[Opening Given records section]

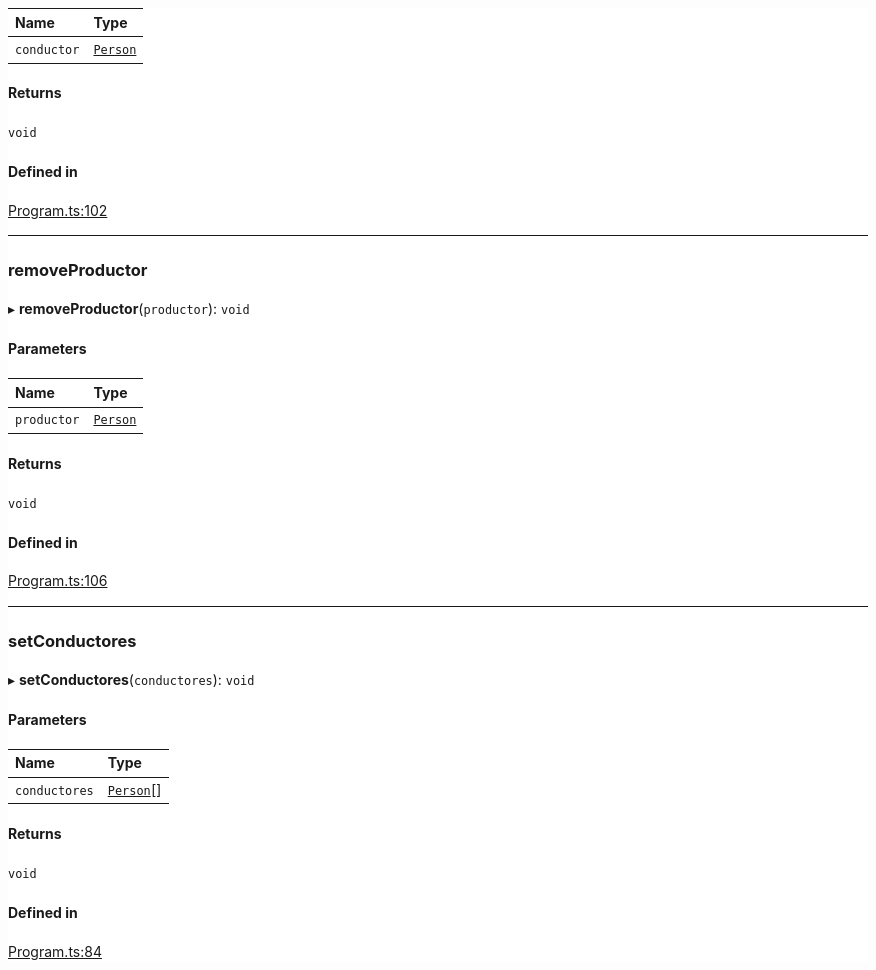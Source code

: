 | Name | Type |
| :------ | :------ |
| `conductor` | [`Person`](Person.Person.md) |

#### Returns

`void`

#### Defined in

[Program.ts:102](https://github.com/tomasbarak/grilla-horarios/blob/2fa1938/src/models/Program.ts#L102)

___

### removeProductor

▸ **removeProductor**(`productor`): `void`

#### Parameters

| Name | Type |
| :------ | :------ |
| `productor` | [`Person`](Person.Person.md) |

#### Returns

`void`

#### Defined in

[Program.ts:106](https://github.com/tomasbarak/grilla-horarios/blob/2fa1938/src/models/Program.ts#L106)

___

### setConductores

▸ **setConductores**(`conductores`): `void`

#### Parameters

| Name | Type |
| :------ | :------ |
| `conductores` | [`Person`](Person.Person.md)[] |

#### Returns

`void`

#### Defined in

[Program.ts:84](https://github.com/tomasbarak/grilla-horarios/blob/2fa1938/src/models/Program.ts#L84)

[Closing Given records section]

Write out each line above containing "blob".

__Completed exercise__
[Program.ts:102](https://github.com/tomasbarak/grilla-horarios/blob/2fa1938/src/models/Program.ts#L102)
[Program.ts:106](https://github.com/tomasbarak/grilla-horarios/blob/2fa1938/src/models/Program.ts#L106)
[Program.ts:84](https://github.com/tomasbarak/grilla-horarios/blob/2fa1938/src/models/Program.ts#L84)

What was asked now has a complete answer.